▶ [ASSIGNMENT]:
What follows is a set of records. Repeat every one of them exactly.

▶ [RAW DATA]:
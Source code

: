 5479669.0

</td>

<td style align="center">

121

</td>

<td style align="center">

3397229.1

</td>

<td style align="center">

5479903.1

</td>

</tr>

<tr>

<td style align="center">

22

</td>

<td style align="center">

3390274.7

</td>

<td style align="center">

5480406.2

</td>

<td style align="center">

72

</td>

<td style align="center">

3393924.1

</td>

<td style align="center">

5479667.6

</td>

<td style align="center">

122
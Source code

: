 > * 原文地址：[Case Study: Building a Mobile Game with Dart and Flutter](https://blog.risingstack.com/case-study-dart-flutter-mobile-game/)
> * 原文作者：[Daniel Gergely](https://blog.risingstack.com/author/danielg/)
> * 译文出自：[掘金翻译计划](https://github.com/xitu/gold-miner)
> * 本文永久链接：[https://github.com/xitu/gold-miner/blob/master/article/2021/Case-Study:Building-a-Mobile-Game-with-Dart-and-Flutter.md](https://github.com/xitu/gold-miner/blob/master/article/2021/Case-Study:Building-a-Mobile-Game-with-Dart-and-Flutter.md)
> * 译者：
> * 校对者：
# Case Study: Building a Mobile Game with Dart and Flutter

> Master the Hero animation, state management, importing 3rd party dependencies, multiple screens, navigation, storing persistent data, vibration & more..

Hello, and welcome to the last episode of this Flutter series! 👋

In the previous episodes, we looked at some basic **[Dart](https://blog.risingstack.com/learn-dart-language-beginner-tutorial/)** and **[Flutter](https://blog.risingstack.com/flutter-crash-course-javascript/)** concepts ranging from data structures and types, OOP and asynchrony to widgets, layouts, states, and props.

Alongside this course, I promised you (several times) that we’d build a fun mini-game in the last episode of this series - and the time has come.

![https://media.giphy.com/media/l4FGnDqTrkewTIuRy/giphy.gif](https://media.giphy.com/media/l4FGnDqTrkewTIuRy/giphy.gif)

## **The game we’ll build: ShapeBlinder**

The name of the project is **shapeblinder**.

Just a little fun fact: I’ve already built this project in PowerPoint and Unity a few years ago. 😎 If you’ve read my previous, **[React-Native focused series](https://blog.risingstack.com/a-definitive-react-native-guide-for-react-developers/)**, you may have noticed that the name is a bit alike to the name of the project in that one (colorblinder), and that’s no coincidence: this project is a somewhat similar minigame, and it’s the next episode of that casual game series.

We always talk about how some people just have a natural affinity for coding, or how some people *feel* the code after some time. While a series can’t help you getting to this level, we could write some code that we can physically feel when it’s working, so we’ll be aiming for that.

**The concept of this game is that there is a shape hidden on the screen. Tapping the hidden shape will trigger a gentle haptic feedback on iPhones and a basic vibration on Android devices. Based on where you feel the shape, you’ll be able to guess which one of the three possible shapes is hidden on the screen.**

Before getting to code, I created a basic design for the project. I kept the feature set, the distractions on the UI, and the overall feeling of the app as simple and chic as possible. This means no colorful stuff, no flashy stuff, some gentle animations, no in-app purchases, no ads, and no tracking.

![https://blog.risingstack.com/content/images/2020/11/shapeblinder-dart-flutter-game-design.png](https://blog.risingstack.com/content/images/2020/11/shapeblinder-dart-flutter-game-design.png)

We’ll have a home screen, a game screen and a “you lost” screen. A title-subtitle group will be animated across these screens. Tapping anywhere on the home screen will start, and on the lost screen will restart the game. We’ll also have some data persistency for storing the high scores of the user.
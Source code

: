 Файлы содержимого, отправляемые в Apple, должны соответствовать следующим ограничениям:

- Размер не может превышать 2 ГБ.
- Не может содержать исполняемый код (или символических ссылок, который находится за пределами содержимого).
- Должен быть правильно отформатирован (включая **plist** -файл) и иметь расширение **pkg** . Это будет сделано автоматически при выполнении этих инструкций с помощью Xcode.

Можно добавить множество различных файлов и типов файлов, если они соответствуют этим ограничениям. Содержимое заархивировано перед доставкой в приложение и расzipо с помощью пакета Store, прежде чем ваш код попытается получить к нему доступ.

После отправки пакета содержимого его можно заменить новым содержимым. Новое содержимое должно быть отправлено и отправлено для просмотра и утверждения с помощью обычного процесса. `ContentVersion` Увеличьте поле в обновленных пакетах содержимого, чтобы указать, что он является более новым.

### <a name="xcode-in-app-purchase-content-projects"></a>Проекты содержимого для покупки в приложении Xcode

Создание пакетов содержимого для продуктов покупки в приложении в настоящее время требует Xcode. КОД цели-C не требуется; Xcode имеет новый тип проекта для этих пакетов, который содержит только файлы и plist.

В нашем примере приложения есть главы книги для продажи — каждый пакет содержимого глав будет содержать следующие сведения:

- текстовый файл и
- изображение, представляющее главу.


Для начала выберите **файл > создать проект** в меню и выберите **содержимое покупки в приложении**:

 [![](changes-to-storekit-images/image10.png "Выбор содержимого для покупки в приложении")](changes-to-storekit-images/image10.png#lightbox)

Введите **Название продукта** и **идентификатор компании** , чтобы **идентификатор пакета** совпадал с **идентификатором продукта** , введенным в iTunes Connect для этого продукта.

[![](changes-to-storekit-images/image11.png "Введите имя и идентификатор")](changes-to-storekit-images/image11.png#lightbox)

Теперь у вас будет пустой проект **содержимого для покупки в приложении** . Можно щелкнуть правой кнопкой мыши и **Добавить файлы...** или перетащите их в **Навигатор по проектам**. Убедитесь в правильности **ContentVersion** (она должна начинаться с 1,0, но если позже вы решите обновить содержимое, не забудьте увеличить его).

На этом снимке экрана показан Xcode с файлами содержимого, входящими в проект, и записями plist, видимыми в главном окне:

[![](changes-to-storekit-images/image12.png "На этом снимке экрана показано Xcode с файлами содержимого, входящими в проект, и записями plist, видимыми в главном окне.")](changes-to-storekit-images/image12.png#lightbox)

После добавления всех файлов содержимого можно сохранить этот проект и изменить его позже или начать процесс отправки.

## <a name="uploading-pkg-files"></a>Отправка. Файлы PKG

▶ [RESPONSE BOX]:
Source code

: 5479669.0

</td>

<td style align="center">

121

</td>

<td style align="center">

3397229.1

</td>

<td style align="center">

5479903.1

</td>

</tr>

<tr>

<td style align="center">

22

</td>

<td style align="center">

3390274.7

</td>

<td style align="center">

5480406.2

</td>

<td style align="center">

72

</td>

<td style align="center">

3393924.1

</td>

<td style align="center">

5479667.6

</td>

<td style align="center">

122
Source code

: > * 原文地址：[Case Study: Building a Mobile Game with Dart and Flutter](https://blog.risingstack.com/case-study-dart-flutter-mobile-game/)
> * 原文作者：[Daniel Gergely](https://blog.risingstack.com/author/danielg/)
> * 译文出自：[掘金翻译计划](https://github.com/xitu/gold-miner)
> * 本文永久链接：[https://github.com/xitu/gold-miner/blob/master/article/2021/Case-Study:Building-a-Mobile-Game-with-Dart-and-Flutter.md](https://github.com/xitu/gold-miner/blob/master/article/2021/Case-Study:Building-a-Mobile-Game-with-Dart-and-Flutter.md)
> * 译者：
> * 校对者：
# Case Study: Building a Mobile Game with Dart and Flutter

> Master the Hero animation, state management, importing 3rd party dependencies, multiple screens, navigation, storing persistent data, vibration & more..

Hello, and welcome to the last episode of this Flutter series! 👋

In the previous episodes, we looked at some basic **[Dart](https://blog.risingstack.com/learn-dart-language-beginner-tutorial/)** and **[Flutter](https://blog.risingstack.com/flutter-crash-course-javascript/)** concepts ranging from data structures and types, OOP and asynchrony to widgets, layouts, states, and props.

Alongside this course, I promised you (several times) that we’d build a fun mini-game in the last episode of this series - and the time has come.

![https://media.giphy.com/media/l4FGnDqTrkewTIuRy/giphy.gif](https://media.giphy.com/media/l4FGnDqTrkewTIuRy/giphy.gif)

## **The game we’ll build: ShapeBlinder**

The name of the project is **shapeblinder**.

Just a little fun fact: I’ve already built this project in PowerPoint and Unity a few years ago. 😎 If you’ve read my previous, **[React-Native focused series](https://blog.risingstack.com/a-definitive-react-native-guide-for-react-developers/)**, you may have noticed that the name is a bit alike to the name of the project in that one (colorblinder), and that’s no coincidence: this project is a somewhat similar minigame, and it’s the next episode of that casual game series.

We always talk about how some people just have a natural affinity for coding, or how some people *feel* the code after some time. While a series can’t help you getting to this level, we could write some code that we can physically feel when it’s working, so we’ll be aiming for that.

**The concept of this game is that there is a shape hidden on the screen. Tapping the hidden shape will trigger a gentle haptic feedback on iPhones and a basic vibration on Android devices. Based on where you feel the shape, you’ll be able to guess which one of the three possible shapes is hidden on the screen.**

Before getting to code, I created a basic design for the project. I kept the feature set, the distractions on the UI, and the overall feeling of the app as simple and chic as possible. This means no colorful stuff, no flashy stuff, some gentle animations, no in-app purchases, no ads, and no tracking.

![https://blog.risingstack.com/content/images/2020/11/shapeblinder-dart-flutter-game-design.png](https://blog.risingstack.com/content/images/2020/11/shapeblinder-dart-flutter-game-design.png)

We’ll have a home screen, a game screen and a “you lost” screen. A title-subtitle group will be animated across these screens. Tapping anywhere on the home screen will start, and on the lost screen will restart the game. We’ll also have some data persistency for storing the high scores of the user.
Source code

: Файлы содержимого, отправляемые в Apple, должны соответствовать следующим ограничениям:

- Размер не может превышать 2 ГБ.
- Не может содержать исполняемый код (или символических ссылок, который находится за пределами содержимого).
- Должен быть правильно отформатирован (включая **plist** -файл) и иметь расширение **pkg** . Это будет сделано автоматически при выполнении этих инструкций с помощью Xcode.

Можно добавить множество различных файлов и типов файлов, если они соответствуют этим ограничениям. Содержимое заархивировано перед доставкой в приложение и расzipо с помощью пакета Store, прежде чем ваш код попытается получить к нему доступ.

После отправки пакета содержимого его можно заменить новым содержимым. Новое содержимое должно быть отправлено и отправлено для просмотра и утверждения с помощью обычного процесса. `ContentVersion` Увеличьте поле в обновленных пакетах содержимого, чтобы указать, что он является более новым.

### <a name="xcode-in-app-purchase-content-projects"></a>Проекты содержимого для покупки в приложении Xcode

Создание пакетов содержимого для продуктов покупки в приложении в настоящее время требует Xcode. КОД цели-C не требуется; Xcode имеет новый тип проекта для этих пакетов, который содержит только файлы и plist.

В нашем примере приложения есть главы книги для продажи — каждый пакет содержимого глав будет содержать следующие сведения:

- текстовый файл и
- изображение, представляющее главу.


Для начала выберите **файл > создать проект** в меню и выберите **содержимое покупки в приложении**:

 [![](changes-to-storekit-images/image10.png "Выбор содержимого для покупки в приложении")](changes-to-storekit-images/image10.png#lightbox)

Введите **Название продукта** и **идентификатор компании** , чтобы **идентификатор пакета** совпадал с **идентификатором продукта** , введенным в iTunes Connect для этого продукта.

[![](changes-to-storekit-images/image11.png "Введите имя и идентификатор")](changes-to-storekit-images/image11.png#lightbox)

Теперь у вас будет пустой проект **содержимого для покупки в приложении** . Можно щелкнуть правой кнопкой мыши и **Добавить файлы...** или перетащите их в **Навигатор по проектам**. Убедитесь в правильности **ContentVersion** (она должна начинаться с 1,0, но если позже вы решите обновить содержимое, не забудьте увеличить его).

На этом снимке экрана показан Xcode с файлами содержимого, входящими в проект, и записями plist, видимыми в главном окне:

[![](changes-to-storekit-images/image12.png "На этом снимке экрана показано Xcode с файлами содержимого, входящими в проект, и записями plist, видимыми в главном окне.")](changes-to-storekit-images/image12.png#lightbox)

После добавления всех файлов содержимого можно сохранить этот проект и изменить его позже или начать процесс отправки.

## <a name="uploading-pkg-files"></a>Отправка. Файлы PKG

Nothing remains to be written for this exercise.